LONDON — The U.K. government has poured cold water on long-touted plans for a bonfire of laws inherited from the EU after Brexit — and some Conservative Euroskeptics aren’t happy.
During a briefing Monday on the Retained EU Law Bill, Business Secretary Kemi Badenoch told senior Tory Brexiteers that by December 31 the government will only bin 800 — or one in four — of the estimated 3,200 pieces of EU legislation which were automatically added to the U.K. statute book after Brexit.
The bill introduces a controversial “sunset clause” that will automatically scrub EU retained laws that have not been changed or repealed by the end of this year. Advocates see that cull as a key Brexit dividend as the U.K. goes its own way, but the policy has been criticized by business groups for creating regulatory uncertainty.
Badenoch told the group of MPs that her officials had concluded it is not possible to remove thousands of laws, according to people in the room who confirmed a Daily Telegraph story.
A government spokesperson did not deny the report, and said the administration is currently mulling its approach on amendments to the bill, which is still awaiting a date for report stage scrutiny in the House of Lords — expected to be mid-May.
“We remain committed to ensuring the Retained EU Law (REUL) Bill receives Royal Assent and that the supremacy of EU law ends with unnecessary and burdensome EU laws removed by the end of this year,” the spokesperson said.
“Once passed, the Bill will enable the country to further seize the opportunities of Brexit by ensuring regulations fit the needs of the UK, helping to grow our economy and drive innovation,” they added.

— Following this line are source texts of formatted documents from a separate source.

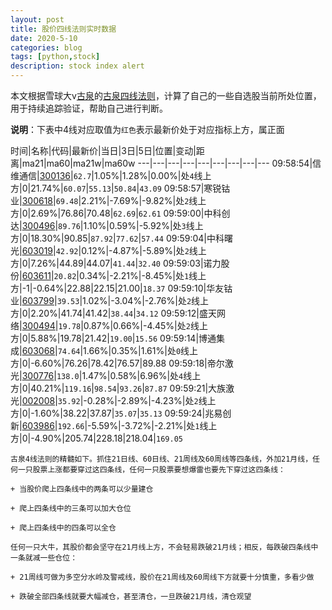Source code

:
 ```yaml
---
layout: post
title: 股价四线法则实时数据
date: 2020-5-10
categories: blog
tags: [python,stock]
description: stock index alert
---
```



本文根据雪球大v[古泉](https://xueqiu.com/u/7148646888)的[古泉四线法则](https://xueqiu.com/7148646888/130498192)，计算了自己的一些自选股当前所处位置，用于持续追踪验证，帮助自己进行判断。

**说明**：下表中4线对应取值为`红色`表示最新价处于对应指标上方，属正面

时间|名称|代码|最新价|当日|3日|5日|位置|变动|距离|ma21|ma60|ma21w|ma60w
---|---|---|---|---|---|---|---|---
09:58:54|信维通信|[300136](https://xueqiu.com/S/SZ300136)|`62.7`|1.05%|1.28%|0.00%|处`4`线上方|0|21.74%|`60.07`|`55.13`|`50.84`|`43.09`
09:58:57|寒锐钴业|[300618](https://xueqiu.com/S/SZ300618)|`69.48`|2.21%|-7.69%|-9.82%|处`2`线上方|0|2.69%|76.86|70.48|`62.69`|`62.61`
09:59:00|中科创达|[300496](https://xueqiu.com/S/SZ300496)|`89.76`|1.10%|0.59%|-5.92%|处`3`线上方|0|18.30%|90.85|`87.92`|`77.62`|`57.44`
09:59:04|中科曙光|[603019](https://xueqiu.com/S/SH603019)|`42.92`|0.12%|-4.87%|-5.89%|处`2`线上方|0|7.26%|44.89|44.07|`41.44`|`32.40`
09:59:03|诺力股份|[603611](https://xueqiu.com/S/SH603611)|`20.82`|0.34%|-2.21%|-8.45%|处`1`线上方|-1|-0.64%|22.88|22.15|21.00|`18.37`
09:59:10|华友钴业|[603799](https://xueqiu.com/S/SH603799)|`39.53`|1.02%|-3.04%|-2.76%|处`2`线上方|0|2.20%|41.74|41.42|`38.44`|`34.12`
09:59:12|盛天网络|[300494](https://xueqiu.com/S/SZ300494)|`19.78`|0.87%|0.66%|-4.45%|处`2`线上方|0|5.88%|19.78|21.42|`19.00`|`15.56`
09:59:14|博通集成|[603068](https://xueqiu.com/S/SH603068)|`74.64`|1.66%|0.35%|1.61%|处`0`线上方|0|-6.60%|76.26|78.42|76.57|89.88
09:59:18|帝尔激光|[300776](https://xueqiu.com/S/SZ300776)|`138.0`|1.47%|0.58%|6.96%|处`4`线上方|0|40.21%|`119.16`|`98.54`|`93.26`|`87.87`
09:59:21|大族激光|[002008](https://xueqiu.com/S/SZ002008)|`35.92`|-0.28%|-2.89%|-4.23%|处`2`线上方|0|-1.60%|38.22|37.87|`35.07`|`35.13`
09:59:24|兆易创新|[603986](https://xueqiu.com/S/SH603986)|`192.66`|-5.59%|-3.72%|-2.21%|处`1`线上方|0|-4.90%|205.74|228.18|218.04|`169.05`

```
古泉4线法则的精髓如下。抓住21日线、60日线、21周线及60周线等四条线，外加21月线，任何一只股票上涨都要穿过这四条线，任何一只股票要想爆雷也要先下穿过这四条线：

+ 当股价爬上四条线中的两条可以少量建仓

+ 爬上四条线中的三条可以加大仓位

+ 爬上四条线中的四条可以全仓

任何一只大牛，其股价都会坚守在21月线上方，不会轻易跌破21月线；相反，每跌破四条线中一条就减一些仓位：

+ 21周线可做为多空分水岭及警戒线，股价在21周线及60周线下方就要十分慎重，多看少做

+ 跌破全部四条线就要大幅减仓，甚至清仓，一旦跌破21月线，清仓观望
```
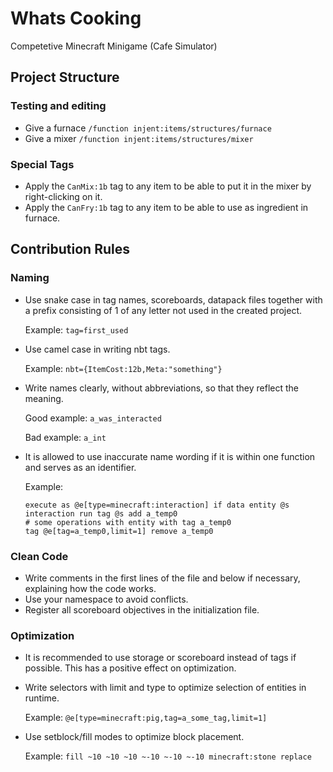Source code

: # Whats Cooking
Competetive Minecraft Minigame (Cafe Simulator)

## Project Structure

### Testing and editing
- Give a furnace ```/function injent:items/structures/furnace```
- Give a mixer ```/function injent:items/structures/mixer```

### Special Tags
- Apply the ```CanMix:1b``` tag to any item to be able to put it in the mixer by right-clicking on it.
- Apply the ```CanFry:1b``` tag to any item to be able to use as ingredient in furnace.

## Contribution Rules

### Naming
- Use snake case in tag names, scoreboards, datapack files together with a prefix consisting of 1 of any letter not used in the created project.

  Example: ```tag=first_used```
- Use camel case in writing nbt tags.

  Example: ```nbt={ItemCost:12b,Meta:"something"}```
- Write names clearly, without abbreviations, so that they reflect the meaning.

  Good example: ```a_was_interacted```
  
  Bad example: ```a_int```
- It is allowed to use inaccurate name wording if it is within one function and serves as an identifier.

  Example:
  ```
  execute as @e[type=minecraft:interaction] if data entity @s interaction run tag @s add a_temp0
  # some operations with entity with tag a_temp0
  tag @e[tag=a_temp0,limit=1] remove a_temp0
  ```

### Clean Code
- Write comments in the first lines of the file and below if necessary, explaining how the code works.
- Use your namespace to avoid conflicts.
- Register all scoreboard objectives in the initialization file.

### Optimization
- It is recommended to use storage or scoreboard instead of tags if possible. This has a positive effect on optimization.
- Write selectors with limit and type to optimize selection of entities in runtime.

  Example: ```@e[type=minecraft:pig,tag=a_some_tag,limit=1]```
- Use setblock/fill modes to optimize block placement.

  Example: ```fill ~10 ~10 ~10 ~-10 ~-10 ~-10 minecraft:stone replace```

But the new plan has triggered fury among Tory Brexiteers. Jacob Rees-Mogg, the former business secretary who spearheaded the plan while in government, said Badenoch was “one of the most dynamic ministers in the government” and warned that if she could not fulfill the promise it suggested intransigence by civil servants who are “paid to deliver.”
He asked on his GB News show: “The question is, are we now getting — instead of the roast beef of the full Brexit that we were hoping for, with roast potatoes and Yorkshire puddings and lashings of gravy, merely thin gruel?”

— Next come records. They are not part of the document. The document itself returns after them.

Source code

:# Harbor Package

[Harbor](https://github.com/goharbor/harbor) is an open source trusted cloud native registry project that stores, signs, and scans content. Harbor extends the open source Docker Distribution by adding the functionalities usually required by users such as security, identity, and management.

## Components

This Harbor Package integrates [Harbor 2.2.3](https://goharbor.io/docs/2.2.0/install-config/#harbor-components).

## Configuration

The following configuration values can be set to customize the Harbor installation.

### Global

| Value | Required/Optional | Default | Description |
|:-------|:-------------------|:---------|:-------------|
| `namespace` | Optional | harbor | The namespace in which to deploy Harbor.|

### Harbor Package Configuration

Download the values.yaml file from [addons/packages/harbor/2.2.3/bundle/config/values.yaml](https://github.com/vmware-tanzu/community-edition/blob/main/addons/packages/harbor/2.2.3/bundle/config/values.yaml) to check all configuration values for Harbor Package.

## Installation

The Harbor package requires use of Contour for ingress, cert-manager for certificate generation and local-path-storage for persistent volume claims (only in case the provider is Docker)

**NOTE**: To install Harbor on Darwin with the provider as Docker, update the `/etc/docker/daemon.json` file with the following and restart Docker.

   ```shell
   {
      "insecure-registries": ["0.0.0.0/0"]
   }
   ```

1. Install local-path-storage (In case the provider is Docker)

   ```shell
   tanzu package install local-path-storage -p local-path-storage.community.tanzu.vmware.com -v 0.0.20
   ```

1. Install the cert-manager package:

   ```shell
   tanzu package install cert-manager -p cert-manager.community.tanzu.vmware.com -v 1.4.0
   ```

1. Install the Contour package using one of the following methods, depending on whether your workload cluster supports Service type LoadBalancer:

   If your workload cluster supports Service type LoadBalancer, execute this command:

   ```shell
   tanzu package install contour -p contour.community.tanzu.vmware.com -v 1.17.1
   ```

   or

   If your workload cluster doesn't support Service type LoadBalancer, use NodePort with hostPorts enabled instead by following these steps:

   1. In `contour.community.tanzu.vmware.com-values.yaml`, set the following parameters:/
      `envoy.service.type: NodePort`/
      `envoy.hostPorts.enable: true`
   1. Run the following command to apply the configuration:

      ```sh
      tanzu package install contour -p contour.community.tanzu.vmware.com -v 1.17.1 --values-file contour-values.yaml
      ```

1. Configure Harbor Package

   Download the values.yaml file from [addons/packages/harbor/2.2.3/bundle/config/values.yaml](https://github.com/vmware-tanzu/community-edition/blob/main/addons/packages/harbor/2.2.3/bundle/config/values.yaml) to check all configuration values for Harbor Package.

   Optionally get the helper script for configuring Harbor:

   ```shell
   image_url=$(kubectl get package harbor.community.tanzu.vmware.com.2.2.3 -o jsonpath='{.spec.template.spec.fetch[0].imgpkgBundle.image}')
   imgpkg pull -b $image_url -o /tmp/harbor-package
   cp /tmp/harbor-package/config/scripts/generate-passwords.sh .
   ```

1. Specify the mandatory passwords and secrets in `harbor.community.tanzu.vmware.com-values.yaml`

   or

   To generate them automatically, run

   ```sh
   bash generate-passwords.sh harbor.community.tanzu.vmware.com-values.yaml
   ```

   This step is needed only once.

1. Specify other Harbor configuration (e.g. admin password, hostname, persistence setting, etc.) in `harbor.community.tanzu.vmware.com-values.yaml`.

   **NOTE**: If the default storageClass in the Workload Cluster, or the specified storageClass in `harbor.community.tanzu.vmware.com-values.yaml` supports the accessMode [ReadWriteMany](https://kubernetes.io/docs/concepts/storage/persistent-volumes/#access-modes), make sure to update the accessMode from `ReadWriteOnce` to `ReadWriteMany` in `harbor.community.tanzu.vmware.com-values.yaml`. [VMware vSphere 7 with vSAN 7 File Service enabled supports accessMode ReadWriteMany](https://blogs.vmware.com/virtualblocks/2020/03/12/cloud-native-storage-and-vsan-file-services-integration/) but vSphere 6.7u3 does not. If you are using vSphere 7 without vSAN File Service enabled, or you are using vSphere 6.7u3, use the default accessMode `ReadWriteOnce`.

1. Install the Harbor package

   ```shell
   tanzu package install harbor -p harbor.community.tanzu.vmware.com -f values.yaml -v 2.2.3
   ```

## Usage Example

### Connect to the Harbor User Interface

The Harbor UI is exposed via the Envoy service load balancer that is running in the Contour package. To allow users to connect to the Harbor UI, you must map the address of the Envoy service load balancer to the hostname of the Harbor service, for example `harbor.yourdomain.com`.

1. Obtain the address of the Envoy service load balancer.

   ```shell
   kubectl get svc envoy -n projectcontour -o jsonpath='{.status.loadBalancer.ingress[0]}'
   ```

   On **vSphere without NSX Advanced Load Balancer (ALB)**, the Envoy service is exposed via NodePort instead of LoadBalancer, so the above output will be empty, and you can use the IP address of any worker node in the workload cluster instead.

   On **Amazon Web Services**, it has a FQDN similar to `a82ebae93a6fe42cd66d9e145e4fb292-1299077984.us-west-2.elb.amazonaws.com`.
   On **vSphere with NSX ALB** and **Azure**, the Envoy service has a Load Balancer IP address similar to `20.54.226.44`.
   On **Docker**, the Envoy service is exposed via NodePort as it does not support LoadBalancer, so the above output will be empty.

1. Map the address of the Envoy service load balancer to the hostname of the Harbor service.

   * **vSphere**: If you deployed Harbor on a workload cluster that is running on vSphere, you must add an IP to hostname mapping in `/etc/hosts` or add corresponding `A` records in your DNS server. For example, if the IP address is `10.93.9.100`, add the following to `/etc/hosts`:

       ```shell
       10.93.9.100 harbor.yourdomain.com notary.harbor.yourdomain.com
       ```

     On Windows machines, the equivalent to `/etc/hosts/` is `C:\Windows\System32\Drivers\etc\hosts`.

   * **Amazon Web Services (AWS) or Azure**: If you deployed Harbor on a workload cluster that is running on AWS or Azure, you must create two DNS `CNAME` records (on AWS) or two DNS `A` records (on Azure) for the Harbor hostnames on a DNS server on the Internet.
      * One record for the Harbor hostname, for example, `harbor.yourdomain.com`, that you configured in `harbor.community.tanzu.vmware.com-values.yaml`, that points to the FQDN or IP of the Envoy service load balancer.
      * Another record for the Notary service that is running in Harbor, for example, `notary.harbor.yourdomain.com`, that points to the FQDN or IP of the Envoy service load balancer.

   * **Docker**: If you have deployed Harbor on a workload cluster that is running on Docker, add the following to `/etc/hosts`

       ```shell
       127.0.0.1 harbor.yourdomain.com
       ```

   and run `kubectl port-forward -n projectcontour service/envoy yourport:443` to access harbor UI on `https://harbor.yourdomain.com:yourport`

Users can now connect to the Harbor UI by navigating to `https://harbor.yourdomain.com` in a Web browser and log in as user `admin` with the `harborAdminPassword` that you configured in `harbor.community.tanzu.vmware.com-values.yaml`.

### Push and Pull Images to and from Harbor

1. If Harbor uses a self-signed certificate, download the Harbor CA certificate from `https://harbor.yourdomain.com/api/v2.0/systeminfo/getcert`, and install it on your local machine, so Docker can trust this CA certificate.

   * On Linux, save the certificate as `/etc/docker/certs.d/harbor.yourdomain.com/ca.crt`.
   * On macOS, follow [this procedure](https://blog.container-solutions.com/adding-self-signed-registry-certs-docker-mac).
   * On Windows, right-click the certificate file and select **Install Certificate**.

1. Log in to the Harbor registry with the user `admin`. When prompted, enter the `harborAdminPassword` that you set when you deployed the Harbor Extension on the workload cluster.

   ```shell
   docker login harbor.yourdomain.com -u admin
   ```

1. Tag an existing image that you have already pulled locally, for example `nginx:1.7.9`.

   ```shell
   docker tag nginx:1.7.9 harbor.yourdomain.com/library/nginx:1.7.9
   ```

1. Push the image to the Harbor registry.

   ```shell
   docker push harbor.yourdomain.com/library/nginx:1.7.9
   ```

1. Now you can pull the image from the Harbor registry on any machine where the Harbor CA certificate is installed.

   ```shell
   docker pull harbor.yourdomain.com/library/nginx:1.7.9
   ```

Others saw a pragmatic compromise that may further ease the U.K.’s improving relationship with the EU, which had closely followed the discussions on the bill in London.

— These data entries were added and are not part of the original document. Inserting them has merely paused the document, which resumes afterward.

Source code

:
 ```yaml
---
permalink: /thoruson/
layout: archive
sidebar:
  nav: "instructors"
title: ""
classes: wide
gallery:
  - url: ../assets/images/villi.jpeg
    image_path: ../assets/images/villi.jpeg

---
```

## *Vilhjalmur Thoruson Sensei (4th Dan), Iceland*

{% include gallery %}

David Davis, a former Brexit secretary and senior Conservative MP, told POLITICO that the most important aim should be to get detailed scrutiny of specific laws right, and that enhancing ties with Brussels was “secondary, frankly.”
“The truth is that quite a lot of EU law makes little difference for a variety of reasons,” he said. “One is [they are] minor legislation, often consistent with other international legislation that we would be inclined to obey, like the U.N. regulations in the automotive sector. But on the other hand, there are some that make a big difference and matter to the country — those are the ones that we should be focused on.”
Davis, who has previously voiced concern about the impact of scrapping the EU laws too quickly, said some lawmakers in the European Research Group of Euroskeptic Tory MPs are concerned that if the Conservatives lose the next general election, Labour will not conclude the task of scrubbing those laws.
But he said it was important to give the House of Commons enough time to digest the mammoth number of laws still to be reviewed.
“The slogan in the Brexit campaign was ‘take back control,’ to give control to Westminster, not to give it to Whitehall. If you try to rush everything at once the House of Commons will not have time to scrutinize it properly,” he said. “My view is that we should continue reviewing them in the longer term.”
Anand Menon, director of the U.K. in a Changing Europe think tank, said the government’s new plan is “much more sensible.”
“No one ever claimed there weren’t EU regulations we should get rid of or could amend. But planning to simply scrap them all to make a political point was just plain reckless,” he said.
Stefan Boscia contributed reporting.